→ **Prompt**: The expected output is the full data, repeated exactly, without pictures.

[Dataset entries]

Content starts

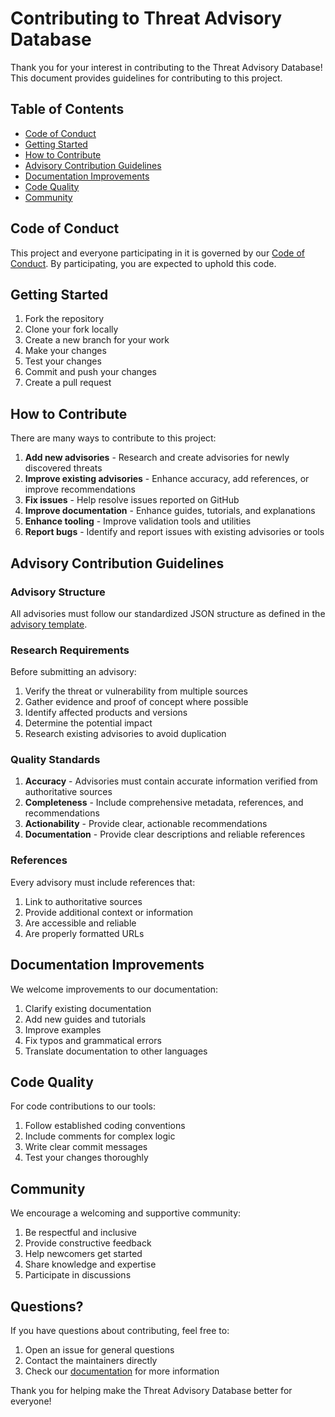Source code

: # Contributing to Threat Advisory Database

Thank you for your interest in contributing to the Threat Advisory Database! This document provides guidelines for contributing to this project.

## Table of Contents

- [Code of Conduct](#code-of-conduct)
- [Getting Started](#getting-started)
- [How to Contribute](#how-to-contribute)
- [Advisory Contribution Guidelines](#advisory-contribution-guidelines)
- [Documentation Improvements](#documentation-improvements)
- [Code Quality](#code-quality)
- [Community](#community)

## Code of Conduct

This project and everyone participating in it is governed by our [Code of Conduct](CODE_OF_CONDUCT.md). By participating, you are expected to uphold this code.

## Getting Started

1. Fork the repository
2. Clone your fork locally
3. Create a new branch for your work
4. Make your changes
5. Test your changes
6. Commit and push your changes
7. Create a pull request

## How to Contribute

There are many ways to contribute to this project:

1. **Add new advisories** - Research and create advisories for newly discovered threats
2. **Improve existing advisories** - Enhance accuracy, add references, or improve recommendations
3. **Fix issues** - Help resolve issues reported on GitHub
4. **Improve documentation** - Enhance guides, tutorials, and explanations
5. **Enhance tooling** - Improve validation tools and utilities
6. **Report bugs** - Identify and report issues with existing advisories or tools

## Advisory Contribution Guidelines

### Advisory Structure

All advisories must follow our standardized JSON structure as defined in the [advisory template](advisories/TEMPLATE.md).

### Research Requirements

Before submitting an advisory:

1. Verify the threat or vulnerability from multiple sources
2. Gather evidence and proof of concept where possible
3. Identify affected products and versions
4. Determine the potential impact
5. Research existing advisories to avoid duplication

### Quality Standards

1. **Accuracy** - Advisories must contain accurate information verified from authoritative sources
2. **Completeness** - Include comprehensive metadata, references, and recommendations
3. **Actionability** - Provide clear, actionable recommendations
4. **Documentation** - Provide clear descriptions and reliable references

### References

Every advisory must include references that:

1. Link to authoritative sources
2. Provide additional context or information
3. Are accessible and reliable
4. Are properly formatted URLs

## Documentation Improvements

We welcome improvements to our documentation:

1. Clarify existing documentation
2. Add new guides and tutorials
3. Improve examples
4. Fix typos and grammatical errors
5. Translate documentation to other languages

## Code Quality

For code contributions to our tools:

1. Follow established coding conventions
2. Include comments for complex logic
3. Write clear commit messages
4. Test your changes thoroughly

## Community

We encourage a welcoming and supportive community:

1. Be respectful and inclusive
2. Provide constructive feedback
3. Help newcomers get started
4. Share knowledge and expertise
5. Participate in discussions

## Questions?

If you have questions about contributing, feel free to:

1. Open an issue for general questions
2. Contact the maintainers directly
3. Check our [documentation](docs/) for more information

Thank you for helping make the Threat Advisory Database better for everyone!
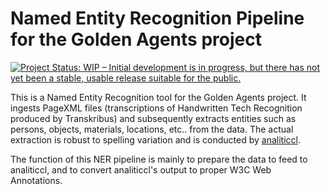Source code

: # Named Entity Recognition Pipeline for the Golden Agents project

[![Project Status: WIP – Initial development is in progress, but there has not yet been a stable, usable release suitable for the public.](https://www.repostatus.org/badges/latest/wip.svg)](https://www.repostatus.org/#wip)

This is a Named Entity Recognition tool for the Golden Agents project. It
ingests PageXML files (transcriptions of Handwritten Tech Recognition produced
by Transkribus) and subsequently extracts entities such as persons, objects,
materials, locations, etc.. from the data. The actual extraction is robust to spelling variation and
is conducted by [analiticcl](https://github.com/proycon/analiticcl).

The function of this NER pipeline is mainly to prepare the data to feed to
analiticcl, and to convert analiticcl's output to proper W3C Web Annotations.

Content ends

→ **Result for this task**:
Source code

: # Contributing to Threat Advisory Database

Thank you for your interest in contributing to the Threat Advisory Database! This document provides guidelines for contributing to this project.

## Table of Contents

- [Code of Conduct](#code-of-conduct)
- [Getting Started](#getting-started)
- [How to Contribute](#how-to-contribute)
- [Advisory Contribution Guidelines](#advisory-contribution-guidelines)
- [Documentation Improvements](#documentation-improvements)
- [Code Quality](#code-quality)
- [Community](#community)

## Code of Conduct

This project and everyone participating in it is governed by our [Code of Conduct](CODE_OF_CONDUCT.md). By participating, you are expected to uphold this code.

## Getting Started

1. Fork the repository
2. Clone your fork locally
3. Create a new branch for your work
4. Make your changes
5. Test your changes
6. Commit and push your changes
7. Create a pull request

## How to Contribute

There are many ways to contribute to this project:

1. **Add new advisories** - Research and create advisories for newly discovered threats
2. **Improve existing advisories** - Enhance accuracy, add references, or improve recommendations
3. **Fix issues** - Help resolve issues reported on GitHub
4. **Improve documentation** - Enhance guides, tutorials, and explanations
5. **Enhance tooling** - Improve validation tools and utilities
6. **Report bugs** - Identify and report issues with existing advisories or tools

## Advisory Contribution Guidelines

### Advisory Structure

All advisories must follow our standardized JSON structure as defined in the [advisory template](advisories/TEMPLATE.md).

### Research Requirements

Before submitting an advisory:

1. Verify the threat or vulnerability from multiple sources
2. Gather evidence and proof of concept where possible
3. Identify affected products and versions
4. Determine the potential impact
5. Research existing advisories to avoid duplication

### Quality Standards

1. **Accuracy** - Advisories must contain accurate information verified from authoritative sources
2. **Completeness** - Include comprehensive metadata, references, and recommendations
3. **Actionability** - Provide clear, actionable recommendations
4. **Documentation** - Provide clear descriptions and reliable references

### References

Every advisory must include references that:

1. Link to authoritative sources
2. Provide additional context or information
3. Are accessible and reliable
4. Are properly formatted URLs

## Documentation Improvements

We welcome improvements to our documentation:

1. Clarify existing documentation
2. Add new guides and tutorials
3. Improve examples
4. Fix typos and grammatical errors
5. Translate documentation to other languages

## Code Quality

For code contributions to our tools:

1. Follow established coding conventions
2. Include comments for complex logic
3. Write clear commit messages
4. Test your changes thoroughly

## Community

We encourage a welcoming and supportive community:

1. Be respectful and inclusive
2. Provide constructive feedback
3. Help newcomers get started
4. Share knowledge and expertise
5. Participate in discussions

## Questions?

If you have questions about contributing, feel free to:

1. Open an issue for general questions
2. Contact the maintainers directly
3. Check our [documentation](docs/) for more information

Thank you for helping make the Threat Advisory Database better for everyone!
Source code

: # Named Entity Recognition Pipeline for the Golden Agents project

[![Project Status: WIP – Initial development is in progress, but there has not yet been a stable, usable release suitable for the public.](https://www.repostatus.org/badges/latest/wip.svg)](https://www.repostatus.org/#wip)

This is a Named Entity Recognition tool for the Golden Agents project. It
ingests PageXML files (transcriptions of Handwritten Tech Recognition produced
by Transkribus) and subsequently extracts entities such as persons, objects,
materials, locations, etc.. from the data. The actual extraction is robust to spelling variation and
is conducted by [analiticcl](https://github.com/proycon/analiticcl).

The function of this NER pipeline is mainly to prepare the data to feed to
analiticcl, and to convert analiticcl's output to proper W3C Web Annotations.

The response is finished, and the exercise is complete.